It does not make a whole lot of sense to distinguish the explosives packed into the warhead of an AGM-114 Hellfire missile from those of an explosive vest or a compromised pager. What distinguishes terrorism from military action is target selection, not weapons choice.


I cannot see any comment in the immediate sub-thread making a distinction between explosives per se?

Certainly to me I don't see the difference between explosives supplied in a missile produced with US tax-subsidies to arms profiteers or explosives produced by someone else. Except that in the first case US voters have some control over the supply -- not much, but some.

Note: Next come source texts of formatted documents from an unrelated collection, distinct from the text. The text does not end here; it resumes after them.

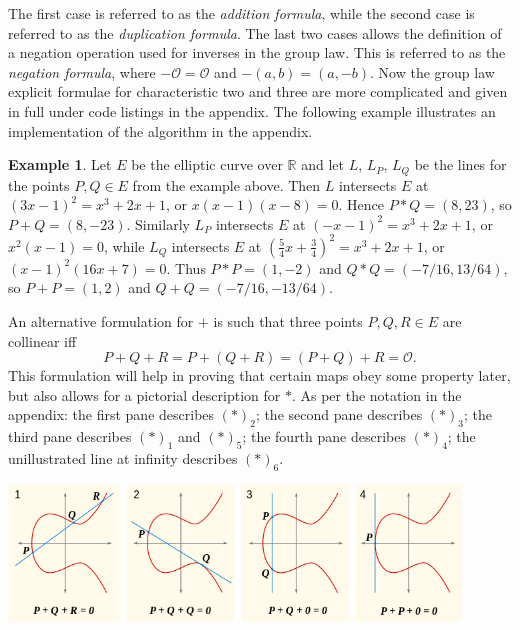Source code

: \documentclass{article}
\newcommand{\R}{\mathbb{R}}
\newcommand{\rb}[1]{\left( #1 \right)}
\theoremstyle{definition}
\newtheorem*{example}{Example}
\begin{document}
The first case is referred to as the \emph{addition formula}, while the second case is referred to as the \emph{duplication formula}. The last two cases allows the definition of a negation operation used for inverses in the group law. This is referred to as the \emph{negation formula}, where $ -\mathcal{O} = \mathcal{O} $ and $ -\rb{a, b} = \rb{a, -b} $. Now the group law explicit formulae for characteristic two and three are more complicated and given in full under code listings in the appendix. The following example illustrates an implementation of the algorithm in the appendix.

\begin{example}
Let $ E $ be the elliptic curve over $ \R $ and let $ L $, $ L_P $, $ L_Q $ be the lines for the points $ P, Q \in E $ from the example above. Then $ L $ intersects $ E $ at $ \rb{3x - 1}^2 = x^3 + 2x + 1 $, or $ x\rb{x - 1}\rb{x - 8} = 0 $. Hence $ P * Q = \rb{8, 23} $, so $ P + Q = \rb{8, -23} $. Similarly $ L_P $ intersects $ E $ at $ \rb{-x - 1}^2 = x^3 + 2x + 1 $, or $ x^2\rb{x - 1} = 0 $, while $ L_Q $ intersects $ E $ at $ \rb{\tfrac{5}{4}x + \tfrac{3}{4}}^2 = x^3 + 2x + 1 $, or $ \rb{x - 1}^2\rb{16x + 7} = 0 $. Thus $ P * P = \rb{1, -2} $ and $ Q * Q = \rb{-7 / 16, 13 / 64} $, so $ P + P = \rb{1, 2} $ and $ Q + Q = \rb{-7 / 16, -13 / 64} $.
\end{example}

An alternative formulation for $ + $ is such that three points $ P, Q, R \in E $ are collinear iff
$$ P + Q + R = P + \rb{Q + R} = \rb{P + Q} + R = \mathcal{O}. $$
This formulation will help in proving that certain maps obey some property later, but also allows for a pictorial description for $ * $. As per the notation in the appendix: the first pane describes $ \rb{*}_2 $; the second pane describes $ \rb{*}_3 $; the third pane describes $ \rb{*}_1 $ and $ \rb{*}_5 $; the fourth pane describes $ \rb{*}_4 $; the unillustrated line at infinity describes $ \rb{*}_6 $.
\begin{center}
\includegraphics*[width=0.9\textwidth]{ECClines.png}
\end{center}
\end{document}

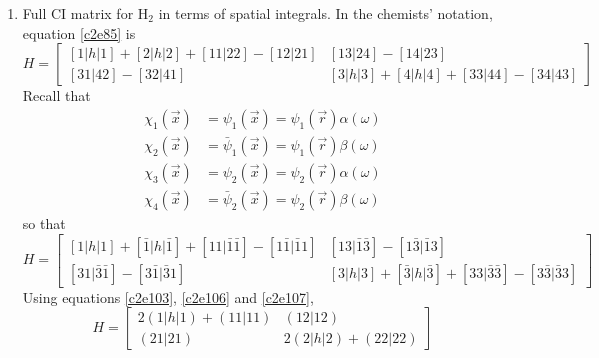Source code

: \begin{enumerate}
\item\label{c2p17} Full CI matrix for H$_2$ in terms of spatial integrals.
In the chemists' notation, equation \eqref{c2e85} is
\[
H = \begin{bmatrix}
[1|h|1]+[2|h|2]+[11|22]-[12|21] & [13|24] - [14|23] \\
[31|42] - [32|41] & [3|h|3]+[4|h|4]+[33|44]-[34|43]
\end{bmatrix}
\]
Recall that
\[
\begin{aligned}
\chi_1(\vec{x}) &= \psi_1(\vec{x}) = \psi_1(\vec{r})\alpha(\omega) \\
\chi_2(\vec{x}) &= \bar{\psi}_1(\vec{x}) = \psi_1(\vec{r})\beta(\omega) \\
\chi_3(\vec{x}) &= \psi_2(\vec{x}) = \psi_2(\vec{r})\alpha(\omega) \\
\chi_4(\vec{x}) &= \bar{\psi}_2(\vec{x}) = \psi_2(\vec{r})\beta(\omega) 
\end{aligned}
\]
so that
\[
H = \begin{bmatrix}
[1|h|1]+[\bar{1}|h|\bar{1}]+[11|\bar{1}\bar{1}]-[1\bar{1}|\bar{1}1] & 
[13|\bar{1}\bar{3}] - [1\bar{3}|\bar{1}3] \\
[31|\bar{3}\bar{1}] - [3\bar{1}|\bar{3}1] & 
[3|h|3]+[\bar{3}|h|\bar{3}]+[33|\bar{3}\bar{3}]-[3\bar{3}|\bar{3}3]
\end{bmatrix}
\]
Using equations \eqref{c2e103}, \eqref{c2e106} and \eqref{c2e107},
\[
H = \begin{bmatrix}
2(1|h|1) + (11|11) & (12|12) \\
(21|21) & 2(2|h|2) + (22|22)
\end{bmatrix}
\]


\end{enumerate}
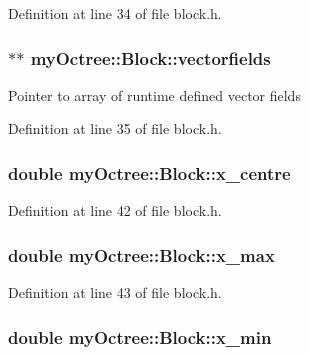 Definition at line 34 of file block.\+h.

\hypertarget{classmy_octree_1_1_block_ad8c28f5d7cd66ac20dc34643d821ce3b}{}
\subsubsection[{vectorfields}]{$\ast$$\ast$ my\+Octree\+::\+Block\+::vectorfields}\label{classmy_octree_1_1_block_ad8c28f5d7cd66ac20dc34643d821ce3b}
Pointer to array of runtime defined vector fields 

Definition at line 35 of file block.\+h.

\hypertarget{classmy_octree_1_1_block_a568b599d56f024effe48021075cdde64}{}
\subsubsection[{x\+\_\+centre}]{\setlength{\rightskip}{0pt plus 5cm}double my\+Octree\+::\+Block\+::x\+\_\+centre}\label{classmy_octree_1_1_block_a568b599d56f024effe48021075cdde64}


Definition at line 42 of file block.\+h.

\hypertarget{classmy_octree_1_1_block_a2d236fad939b4acef0fec4fedfcef128}{}
\subsubsection[{x\+\_\+max}]{\setlength{\rightskip}{0pt plus 5cm}double my\+Octree\+::\+Block\+::x\+\_\+max}\label{classmy_octree_1_1_block_a2d236fad939b4acef0fec4fedfcef128}


Definition at line 43 of file block.\+h.

\hypertarget{classmy_octree_1_1_block_a333185a8f7b5f2b4f425e08459caeca4}{}
\subsubsection[{x\+\_\+min}]{\setlength{\rightskip}{0pt plus 5cm}double my\+Octree\+::\+Block\+::x\+\_\+min}\label{classmy_octree_1_1_block_a333185a8f7b5f2b4f425e08459caeca4}


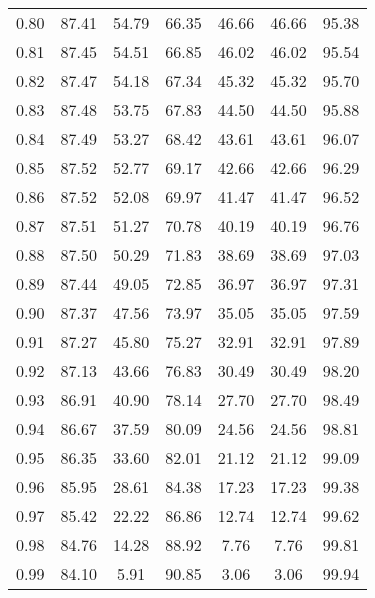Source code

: \begin{tabular}{|c|c|c|c|c|c|c|}
      0.80 &     87.41 &     54.79 &      66.35 &   46.66 &      46.66 &         95.38 \\
      0.81 &     87.45 &     54.51 &      66.85 &   46.02 &      46.02 &         95.54 \\
      0.82 &     87.47 &     54.18 &      67.34 &   45.32 &      45.32 &         95.70 \\
      0.83 &     87.48 &     53.75 &      67.83 &   44.50 &      44.50 &         95.88 \\
      0.84 &     87.49 &     53.27 &      68.42 &   43.61 &      43.61 &         96.07 \\
      0.85 &     87.52 &     52.77 &      69.17 &   42.66 &      42.66 &         96.29 \\
      0.86 &     87.52 &     52.08 &      69.97 &   41.47 &      41.47 &         96.52 \\
      0.87 &     87.51 &     51.27 &      70.78 &   40.19 &      40.19 &         96.76 \\
      0.88 &     87.50 &     50.29 &      71.83 &   38.69 &      38.69 &         97.03 \\
      0.89 &     87.44 &     49.05 &      72.85 &   36.97 &      36.97 &         97.31 \\
      0.90 &     87.37 &     47.56 &      73.97 &   35.05 &      35.05 &         97.59 \\
      0.91 &     87.27 &     45.80 &      75.27 &   32.91 &      32.91 &         97.89 \\
      0.92 &     87.13 &     43.66 &      76.83 &   30.49 &      30.49 &         98.20 \\
      0.93 &     86.91 &     40.90 &      78.14 &   27.70 &      27.70 &         98.49 \\
      0.94 &     86.67 &     37.59 &      80.09 &   24.56 &      24.56 &         98.81 \\
      0.95 &     86.35 &     33.60 &      82.01 &   21.12 &      21.12 &         99.09 \\
      0.96 &     85.95 &     28.61 &      84.38 &   17.23 &      17.23 &         99.38 \\
      0.97 &     85.42 &     22.22 &      86.86 &   12.74 &      12.74 &         99.62 \\
      0.98 &     84.76 &     14.28 &      88.92 &    7.76 &       7.76 &         99.81 \\
      0.99 &     84.10 &      5.91 &      90.85 &    3.06 &       3.06 &         99.94 \\
\bottomrule
\end{tabular}

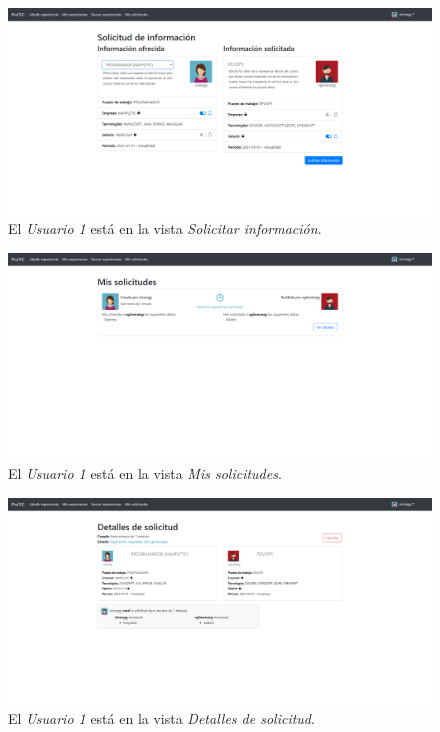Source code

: \documentclass[a4paper, 12pt]{book}
\begin{document}
    \begin{figure}
        \centering
        \includegraphics[width=15cm, keepaspectratio]{img/5.2.png}
        \caption{El \emph{Usuario 1} está en la vista \emph{Solicitar información}.}
        \label{fig:use_cases_5_2}
    \end{figure}

    \begin{figure}
        \centering
        \includegraphics[width=15cm, keepaspectratio]{img/5.3.png}
        \caption{El \emph{Usuario 1} está en la vista \emph{Mis solicitudes}.}
        \label{fig:use_cases_5_3}
    \end{figure}

    \begin{figure}
        \centering
        \includegraphics[width=15cm, keepaspectratio]{img/5.4.png}
        \caption{El \emph{Usuario 1} está en la vista \emph{Detalles de solicitud}.}
        \label{fig:use_cases_5_4}
    \end{figure}
\end{document}
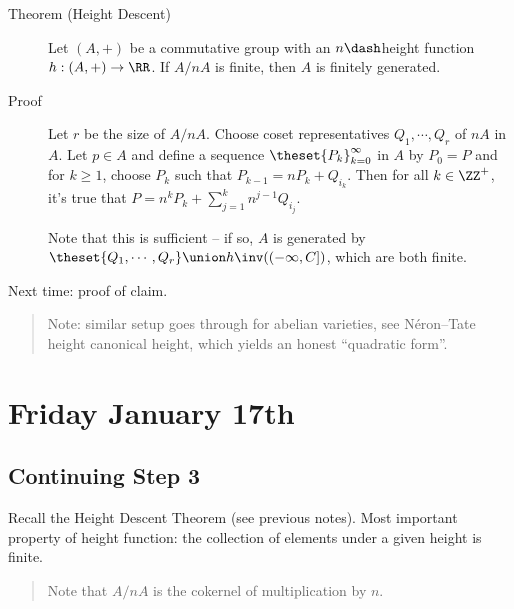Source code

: \begin{description}
\item[Theorem (Height Descent)]
Let \((A, +)\) be a commutative group with an \(n\dash\)height function
\(h: (A, +) \to \RR\). If \(A/nA\) is finite, then \(A\) is finitely
generated.
\item[Proof]
Let \(r\) be the size of \(A/nA\). Choose coset representatives
\(Q_1, \cdots, Q_r\) of \(nA\) in \(A\). Let \(p\in A\) and define a
sequence \(\theset{P_k}_{k=0}^\infty\) in \(A\) by \(P_0 = P\) and for
\(k\geq 1\), choose \(P_k\) such that \(P_{k-1} = nP_k + Q_{i_k}\). Then
for all \(k\in \ZZ^+\), it's true that
\(P = n^k P_k + \sum_{j=1}^k n^{j-1} Q_{i_j}\).


Note that this is sufficient -- if so, \(A\) is generated by
\(\theset{Q_1, \cdots, Q_r} \union h\inv((-\infty, C])\), which are both
finite.
\end{description}

Next time: proof of claim.

\begin{quote}
Note: similar setup goes through for abelian varieties, see Néron--Tate
height canonical height, which yields an honest ``quadratic form''.
\end{quote}

\hypertarget{friday-january-17th}{%
\section{Friday January 17th}\label{friday-january-17th}}

\hypertarget{continuing-step-3}{%
\subsection{Continuing Step 3}\label{continuing-step-3}}

Recall the Height Descent Theorem (see previous notes). Most important
property of height function: the collection of elements under a given
height is finite.

\begin{quote}
Note that \(A/nA\) is the cokernel of multiplication by \(n\).
\end{quote}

The GP comment is clearly talking about the lack of precision or targeting. Here you may have a point if we consider absolute quantities instead of some relative measurement: a US-taxpayer-supplied-with-profits-to-a-private-company Hellfire missile fired into a refugee camp full of women and children might kill 10 obviously-innocent people for 1 presumed-to-be-a-terrorist-without-any-sort-of-trial person; whereas a pager bomb exploding might blow up the we-dont-know-yet-anything-but-he-was-in-Hezbollah and his ten-year old daughter.

If I were a moral simpleton I might argue that the Hellfire missile murders were worse than the pager murders.

But what do I know? After all hundreds of years of protocols and treaties and norms about this sort of thing are probably just old and in need of being re-envisioned by some clever code jockey.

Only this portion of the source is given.